A Tight Runtime Analysis for the $(μ+ λ)$ EA
This provides a foundational theoretical result for evolutionary algorithms with non-trivial populations, addressing a core challenge in the field.
The paper tackled the long-standing problem of determining the asymptotic runtime of the (μ+λ) evolutionary algorithm on the OneMax benchmark function, showing a tight runtime bound of Θ(n log n/λ + n/(λ/μ) + n log⁺log⁺(λ/μ)/log⁺(λ/μ)).
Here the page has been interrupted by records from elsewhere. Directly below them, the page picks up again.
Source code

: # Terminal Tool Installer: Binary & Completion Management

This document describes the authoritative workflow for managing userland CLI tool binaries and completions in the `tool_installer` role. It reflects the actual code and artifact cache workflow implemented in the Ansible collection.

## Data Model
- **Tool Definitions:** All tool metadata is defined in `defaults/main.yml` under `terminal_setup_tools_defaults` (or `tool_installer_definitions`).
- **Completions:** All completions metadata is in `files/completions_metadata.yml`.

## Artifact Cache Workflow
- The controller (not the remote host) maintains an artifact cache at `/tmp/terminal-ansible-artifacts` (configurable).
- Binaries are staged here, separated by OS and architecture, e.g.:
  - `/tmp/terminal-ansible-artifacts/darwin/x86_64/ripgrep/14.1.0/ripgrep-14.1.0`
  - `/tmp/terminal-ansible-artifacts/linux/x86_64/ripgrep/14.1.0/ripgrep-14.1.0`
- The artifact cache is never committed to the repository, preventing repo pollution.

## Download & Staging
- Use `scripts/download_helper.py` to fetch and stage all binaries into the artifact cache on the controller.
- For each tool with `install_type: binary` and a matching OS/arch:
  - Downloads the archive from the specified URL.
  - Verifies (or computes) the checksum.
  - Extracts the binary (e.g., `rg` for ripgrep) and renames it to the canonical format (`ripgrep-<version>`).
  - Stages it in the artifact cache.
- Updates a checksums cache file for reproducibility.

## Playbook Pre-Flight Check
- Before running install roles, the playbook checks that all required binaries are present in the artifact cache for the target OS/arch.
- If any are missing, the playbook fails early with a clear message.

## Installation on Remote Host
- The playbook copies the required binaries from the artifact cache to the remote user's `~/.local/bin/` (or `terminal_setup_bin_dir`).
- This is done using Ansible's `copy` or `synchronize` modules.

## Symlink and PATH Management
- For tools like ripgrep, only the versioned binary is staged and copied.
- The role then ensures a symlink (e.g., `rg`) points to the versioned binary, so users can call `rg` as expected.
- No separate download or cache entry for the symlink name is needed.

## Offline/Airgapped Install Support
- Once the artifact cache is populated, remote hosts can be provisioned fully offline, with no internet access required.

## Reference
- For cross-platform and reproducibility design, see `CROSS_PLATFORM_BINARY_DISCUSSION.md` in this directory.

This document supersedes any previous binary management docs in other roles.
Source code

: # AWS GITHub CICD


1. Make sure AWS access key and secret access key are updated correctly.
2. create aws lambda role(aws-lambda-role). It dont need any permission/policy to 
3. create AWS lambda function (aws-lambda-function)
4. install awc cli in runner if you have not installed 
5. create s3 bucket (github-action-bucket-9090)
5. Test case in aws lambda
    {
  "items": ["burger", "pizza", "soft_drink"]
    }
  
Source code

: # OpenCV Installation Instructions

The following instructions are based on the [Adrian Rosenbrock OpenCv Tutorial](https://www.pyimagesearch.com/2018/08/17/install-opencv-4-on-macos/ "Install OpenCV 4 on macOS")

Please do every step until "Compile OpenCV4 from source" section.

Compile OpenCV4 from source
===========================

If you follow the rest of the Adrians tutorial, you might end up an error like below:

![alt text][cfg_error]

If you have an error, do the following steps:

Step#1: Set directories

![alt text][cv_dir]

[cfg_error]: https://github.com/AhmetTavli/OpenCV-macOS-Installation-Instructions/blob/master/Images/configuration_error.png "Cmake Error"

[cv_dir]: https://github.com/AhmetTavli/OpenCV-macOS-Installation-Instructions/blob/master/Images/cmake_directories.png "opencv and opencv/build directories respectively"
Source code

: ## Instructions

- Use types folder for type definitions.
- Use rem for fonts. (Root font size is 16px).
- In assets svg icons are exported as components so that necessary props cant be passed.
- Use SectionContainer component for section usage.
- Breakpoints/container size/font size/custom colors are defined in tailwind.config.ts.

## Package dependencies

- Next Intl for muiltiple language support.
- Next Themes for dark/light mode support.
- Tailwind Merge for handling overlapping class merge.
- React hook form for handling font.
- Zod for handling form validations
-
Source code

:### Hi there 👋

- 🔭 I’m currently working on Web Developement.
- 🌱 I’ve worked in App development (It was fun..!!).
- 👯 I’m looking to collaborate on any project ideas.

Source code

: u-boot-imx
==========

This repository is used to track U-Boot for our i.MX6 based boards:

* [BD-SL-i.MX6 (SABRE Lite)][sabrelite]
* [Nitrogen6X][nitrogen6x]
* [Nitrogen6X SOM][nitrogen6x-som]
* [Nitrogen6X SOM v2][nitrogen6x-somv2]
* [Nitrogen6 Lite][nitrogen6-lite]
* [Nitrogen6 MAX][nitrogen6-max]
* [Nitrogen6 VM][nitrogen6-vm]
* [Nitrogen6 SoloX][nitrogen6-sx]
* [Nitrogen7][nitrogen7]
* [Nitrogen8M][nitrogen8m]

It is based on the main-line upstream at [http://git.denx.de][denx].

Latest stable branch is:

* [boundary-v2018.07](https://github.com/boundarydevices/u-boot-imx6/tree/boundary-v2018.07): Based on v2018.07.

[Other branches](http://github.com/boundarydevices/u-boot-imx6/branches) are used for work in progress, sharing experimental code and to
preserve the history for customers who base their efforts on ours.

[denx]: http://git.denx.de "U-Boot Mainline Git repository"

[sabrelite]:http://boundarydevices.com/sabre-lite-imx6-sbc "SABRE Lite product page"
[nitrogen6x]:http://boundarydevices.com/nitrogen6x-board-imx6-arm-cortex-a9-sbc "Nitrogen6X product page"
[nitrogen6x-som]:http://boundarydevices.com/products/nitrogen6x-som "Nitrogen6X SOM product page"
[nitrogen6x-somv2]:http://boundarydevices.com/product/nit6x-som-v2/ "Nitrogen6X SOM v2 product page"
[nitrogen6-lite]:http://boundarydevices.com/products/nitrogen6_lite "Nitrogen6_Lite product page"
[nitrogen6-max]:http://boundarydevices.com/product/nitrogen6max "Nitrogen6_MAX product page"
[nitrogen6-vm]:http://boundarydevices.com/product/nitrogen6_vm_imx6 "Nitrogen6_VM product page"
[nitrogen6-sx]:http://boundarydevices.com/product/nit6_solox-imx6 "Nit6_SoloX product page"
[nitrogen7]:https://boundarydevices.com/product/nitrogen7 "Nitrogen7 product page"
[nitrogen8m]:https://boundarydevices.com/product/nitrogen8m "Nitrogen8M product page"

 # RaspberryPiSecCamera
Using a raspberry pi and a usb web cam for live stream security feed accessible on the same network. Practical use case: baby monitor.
Despite significant progress in the theory of evolutionary algorithms, the theoretical understanding of evolutionary algorithms which use non-trivial populations remains challenging and only few rigorous results exist. Already for the most basic problem, the determination of the asymptotic runtime of the $(μ+λ)$ evolutionary algorithm on the simple OneMax benchmark function, only the special cases $μ=1$ and $λ=1$ have been solved. In this work, we analyze this long-standing problem and show the asymptotically tight result that the runtime $T$, the number of iterations until the optimum is found, satisfies \[E[T] = Θ\bigg(\frac{n\log n}λ+\frac{n}{λ/ μ} + \frac{n\log^+\log^+ λ/ μ}{\log^+ λ/ μ}\bigg),\] where $\log^+ x := \max\{1, \log x\}$ for all $x > 0$. The same methods allow to improve the previous-best $O(\frac{n \log n}λ + n \log λ)$ runtime guarantee for the $(λ+λ)$~EA with fair parent selection to a tight $Θ(\frac{n \log n}λ + n)$ runtime result.